Security is the user's responsibility

I can put my Windows system in a network "straitjacket" and firewall it up to the eyeballs. That's just the start - proxy software stops malware before it's downloaded (and has the handy advantage that I can surf without adverts). Anti-virus? Sure, but that's like deploying guards inside your castle - provided your outer defences are good enough, they won't be too busy.

Whatever system you run, security depends on how seriously you take it as a user. I run a Sun Blade 2000 at home with a hardened Solaris 10 installation, but there is no way would I connect even that to the Internet without at least one hardware firewall in between. No matter how diligent Sun's bug-fixing policy is (and I know, I once worked for them) - there is still the undeniable fact that a zero-day exploit can catch anyone with their pants down. So don't take unnecessary risks!
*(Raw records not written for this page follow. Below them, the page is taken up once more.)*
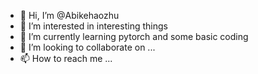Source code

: - 👋 Hi, I’m @Abikehaozhu
- 👀 I’m interested in interesting things
- 🌱 I’m currently learning pytorch and some basic coding
- 💞️ I’m looking to collaborate on ...
- 📫 How to reach me ...

<!---
Abikehaozhu/Abikehaozhu is a ✨ special ✨ repository because its `README.md` (this file) appears on your GitHub profile.
You can click the Preview link to take a look at your changes.
--->
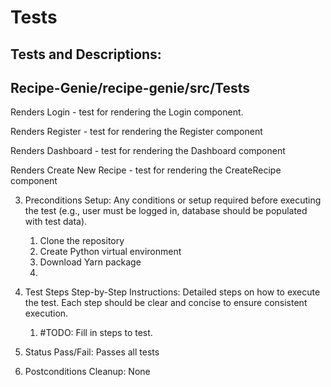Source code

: # Tests


## Tests and Descriptions:
## Recipe-Genie/recipe-genie/src/Tests

Renders Login - test for rendering the Login component.

Renders Register - test for rendering the Register component

Renders Dashboard - test for rendering the Dashboard component

Renders Create New Recipe - test for rendering the CreateRecipe component


3. Preconditions
Setup: Any conditions or setup required before executing the test (e.g., user must be logged in, database should be populated with test data).
   1. Clone the repository 
   2. Create Python virtual environment
   3. Download Yarn package
   4. 

4. Test Steps
Step-by-Step Instructions: Detailed steps on how to execute the test. Each step should be clear and concise to ensure consistent execution.
    1. #TODO: Fill in steps to test.
5. Status
Pass/Fail: Passes all tests
6. Postconditions
Cleanup: None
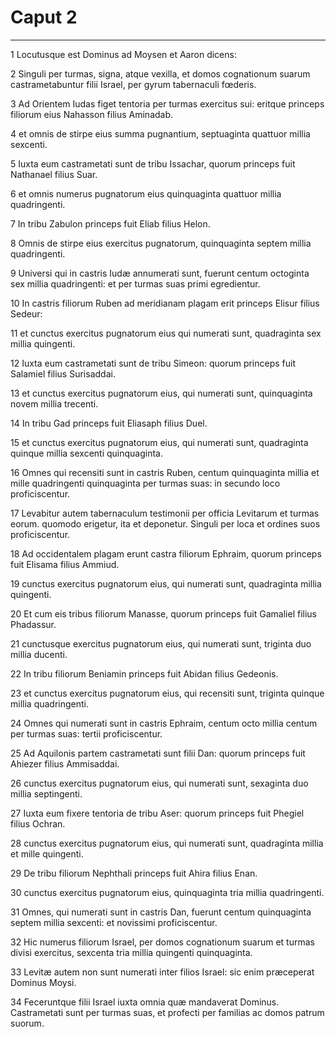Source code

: # Caput 2

***

1 Locutusque est Dominus ad Moysen et Aaron dicens:

2 Singuli per turmas, signa, atque vexilla, et domos cognationum suarum castrametabuntur filii Israel, per gyrum tabernaculi fœderis.

3 Ad Orientem Iudas figet tentoria per turmas exercitus sui: eritque princeps filiorum eius Nahasson filius Aminadab.

4 et omnis de stirpe eius summa pugnantium, septuaginta quattuor millia sexcenti.

5 Iuxta eum castrametati sunt de tribu Issachar, quorum princeps fuit Nathanael filius Suar.

6 et omnis numerus pugnatorum eius quinquaginta quattuor millia quadringenti.

7 In tribu Zabulon princeps fuit Eliab filius Helon.

8 Omnis de stirpe eius exercitus pugnatorum, quinquaginta septem millia quadringenti.

9 Universi qui in castris Iudæ annumerati sunt, fuerunt centum octoginta sex millia quadringenti: et per turmas suas primi egredientur.

10 In castris filiorum Ruben ad meridianam plagam erit princeps Elisur filius Sedeur:

11 et cunctus exercitus pugnatorum eius qui numerati sunt, quadraginta sex millia quingenti.

12 Iuxta eum castrametati sunt de tribu Simeon: quorum princeps fuit Salamiel filius Surisaddai.

13 et cunctus exercitus pugnatorum eius, qui numerati sunt, quinquaginta novem millia trecenti.

14 In tribu Gad princeps fuit Eliasaph filius Duel.

15 et cunctus exercitus pugnatorum eius, qui numerati sunt, quadraginta quinque millia sexcenti quinquaginta.

16 Omnes qui recensiti sunt in castris Ruben, centum quinquaginta millia et mille quadringenti quinquaginta per turmas suas: in secundo loco proficiscentur.

17 Levabitur autem tabernaculum testimonii per officia Levitarum et turmas eorum. quomodo erigetur, ita et deponetur. Singuli per loca et ordines suos proficiscentur.

18 Ad occidentalem plagam erunt castra filiorum Ephraim, quorum princeps fuit Elisama filius Ammiud.

19 cunctus exercitus pugnatorum eius, qui numerati sunt, quadraginta millia quingenti.

20 Et cum eis tribus filiorum Manasse, quorum princeps fuit Gamaliel filius Phadassur.

21 cunctusque exercitus pugnatorum eius, qui numerati sunt, triginta duo millia ducenti.

22 In tribu filiorum Beniamin princeps fuit Abidan filius Gedeonis.

23 et cunctus exercitus pugnatorum eius, qui recensiti sunt, triginta quinque millia quadringenti.

24 Omnes qui numerati sunt in castris Ephraim, centum octo millia centum per turmas suas: tertii proficiscentur.

25 Ad Aquilonis partem castrametati sunt filii Dan: quorum princeps fuit Ahiezer filius Ammisaddai.

26 cunctus exercitus pugnatorum eius, qui numerati sunt, sexaginta duo millia septingenti.

27 Iuxta eum fixere tentoria de tribu Aser: quorum princeps fuit Phegiel filius Ochran.

28 cunctus exercitus pugnatorum eius, qui numerati sunt, quadraginta millia et mille quingenti.

29 De tribu filiorum Nephthali princeps fuit Ahira filius Enan.

30 cunctus exercitus pugnatorum eius, quinquaginta tria millia quadringenti.

31 Omnes, qui numerati sunt in castris Dan, fuerunt centum quinquaginta septem millia sexcenti: et novissimi proficiscentur.

32 Hic numerus filiorum Israel, per domos cognationum suarum et turmas divisi exercitus, sexcenta tria millia quingenti quinquaginta.

33 Levitæ autem non sunt numerati inter filios Israel: sic enim præceperat Dominus Moysi.

34 Feceruntque filii Israel iuxta omnia quæ mandaverat Dominus. Castrametati sunt per turmas suas, et profecti per familias ac domos patrum suorum.

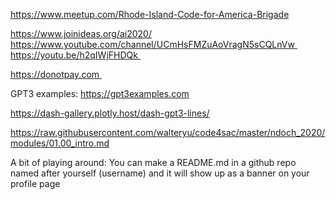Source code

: https://www.meetup.com/Rhode-Island-Code-for-America-Brigade


https://www.joinideas.org/ai2020/
https://www.youtube.com/channel/UCmHsFMZuAoVragN5sCQLnVw https://youtu.be/h2qIWjFHDQk 

https://donotpay.com 

GPT3 examples:
https://gpt3examples.com

https://dash-gallery.plotly.host/dash-gpt3-lines/

https://raw.githubusercontent.com/walteryu/code4sac/master/ndoch_2020/modules/01.00_intro.md

A bit of playing around:  You can make a README.md in a github repo named after yourself (username) and it will show up as a banner on your profile page
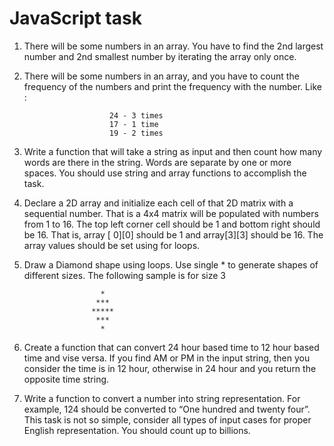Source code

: # JavaScript task

1. There will be some numbers in an array. You have to find the 2nd largest number and 2nd smallest number by iterating the array only once.

2. There will be some numbers in an array, and you have to count the frequency of the numbers and print the frequency with the number. Like : 

                          24 - 3 times
                          17 - 1 time
                          19 - 2 times
  
3. Write a function that will take a string as input and then count how many words are there in the string. Words are separate by one or more spaces. You should use string and       array functions to accomplish the task.

4. Declare a 2D array and initialize each cell of that 2D matrix with a sequential number. That is a 4x4 matrix will be populated with numbers from 1 to 16. The top left corner       cell should be 1 and bottom right should be 16. That is, array [ 0][0] should be 1 and array[3][3] should be 16. The array values should be set using for loops.

5. Draw a Diamond shape using loops. Use single * to generate shapes of different sizes. The following sample is for size 3

                        *
                       ***
                      *****
                       ***
                        *
                        
6. Create a function that can convert 24 hour based time to 12 hour based time and vise versa. If you find AM or PM in the input string, then you consider the time is in 12 hour,     otherwise in 24 hour and you return the opposite time string.

7. Write a function to convert a number into string representation. For example, 124 should be converted to “One hundred and twenty four”. This task is not so simple, consider all   types of input cases for proper English representation. You should count up to billions.
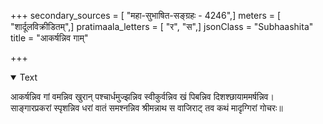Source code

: +++
secondary_sources = [ "महा-सुभाषित-सङ्ग्रहः - 4246",]
meters = [ "शार्दूलविक्रीडितम्",]
pratimaala_letters = [ "र", "स",]
jsonClass = "Subhaashita"
title = "आकर्षन्निव गाम्"

+++

<details open><summary>Text</summary>

आकर्षन्निव गां वमन्निव खुरान् पश्चार्धमुज्झन्निव स्वीकुर्वन्निव खं पिबन्निव दिशश्छायाममर्षन्निव।  
साङ्गारप्रकरां स्पृशन्निव धरां वातं समश्नन्निव श्रीमन्नाथ स वाजिराट् तव कथं मादृग्गिरां गोचरः॥
</details>
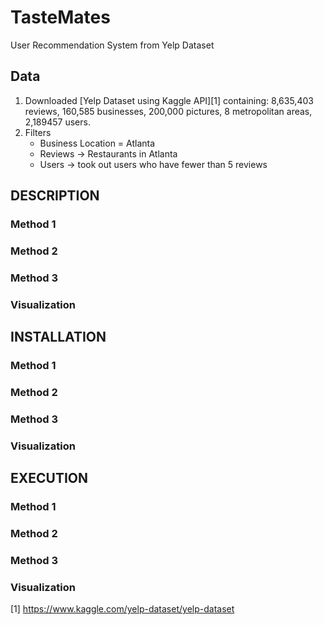 # TasteMates
User Recommendation System from Yelp Dataset

## Data
1. Downloaded [Yelp Dataset using Kaggle API][1] containing: 8,635,403 reviews, 160,585 businesses, 200,000 pictures, 8 metropolitan areas, 2,189457 users.
2. Filters
    - Business Location = Atlanta
    - Reviews  -> Restaurants in Atlanta
    - Users -> took out users who have fewer than 5 reviews

## DESCRIPTION
### Method 1
### Method 2
### Method 3
### Visualization

## INSTALLATION
### Method 1
### Method 2
### Method 3
### Visualization

## EXECUTION
### Method 1
### Method 2
### Method 3
### Visualization


[1] https://www.kaggle.com/yelp-dataset/yelp-dataset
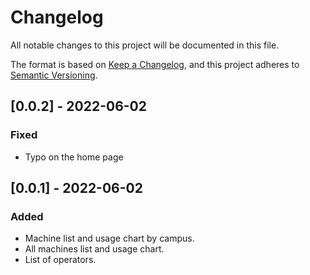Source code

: # Changelog
All notable changes to this project will be documented in this file.

The format is based on [Keep a Changelog](https://keepachangelog.com/en/1.0.0/),
and this project adheres to [Semantic Versioning](https://semver.org/spec/v2.0.0.html).

## [0.0.2] - 2022-06-02
### Fixed
- Typo on the home page

## [0.0.1] - 2022-06-02
### Added
- Machine list and usage chart by campus.
- All machines list and usage chart.
- List of operators.
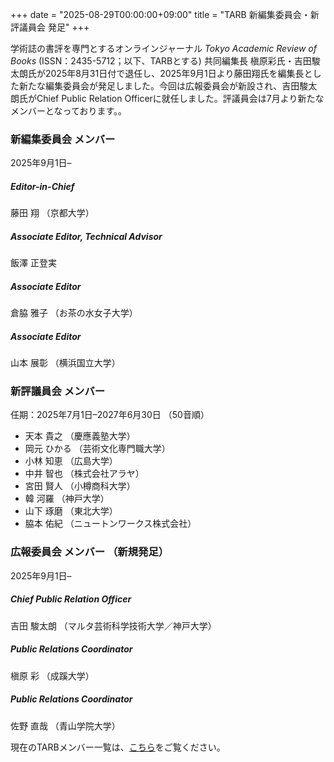 +++
date = "2025-08-29T00:00:00+09:00"
title = "TARB 新編集委員会・新評議員会 発足"
+++

学術誌の書評を専門とするオンラインジャーナル *Tokyo Academic Review of Books* (ISSN：2435-5712；以下、TARBとする) 共同編集長 槇原彩氏・吉田駿太朗氏が2025年8月31日付で退任し、2025年9月1日より藤田翔氏を編集長とした新たな編集委員会が発足しました。今回は広報委員会が新設され、吉田駿太朗氏がChief Public Relation Officerに就任しました。評議員会は7月より新たなメンバーとなっております。。

### 新編集委員会 メンバー
2025年9月1日–

##### Editor-in-Chief

藤田 翔 （京都大学）

##### Associate Editor, Technical Advisor

飯澤 正登実

##### Associate Editor

倉脇 雅子 （お茶の水女子大学）

##### Associate Editor

山本 展彰 （横浜国立大学）


### 新評議員会 メンバー
任期：2025年7月1日–2027年6月30日 （50音順）
* 天本 貴之 （慶應義塾大学）
* 岡元 ひかる （芸術文化専門職大学）
* 小林 知恵 （広島大学）
* 中井 智也 （株式会社アラヤ）
* 宮田 賢人 （小樽商科大学）
* 韓 河羅 （神戸大学）
* 山下 琢磨 （東北大学）
* 脇本 佑紀 （ニュートンワークス株式会社）


### 広報委員会 メンバー （新規発足）
2025年9月1日–

##### Chief Public Relation Officer

吉田 駿太朗 （マルタ芸術科学技術大学／神戸大学）

##### Public Relations Coordinator

槇原 彩 （成蹊大学）

##### Public Relations Coordinator

佐野 直哉 （青山学院大学）


現在のTARBメンバー一覧は、[こちら](https://tarb.yamanami.tokyo/p/about.html)をご覧ください。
Software vendors don't make it easy, I admit - but I would find it hard to justify unfettered network access to a production Mac, no matter how secure you think it might be: Use a crappy Windows PC for internet access; keep it on a firewalled, separate subnet from your other machines - and keep your internal network secure. If the only thing you need 'net access for is surfing the Register, reading e-mail and downloading stuff, there is no good reason to connect a production system to the Internet at all. And if you need specific services or services (like Adobe stock), add these things in manually - don't allow unfettered access.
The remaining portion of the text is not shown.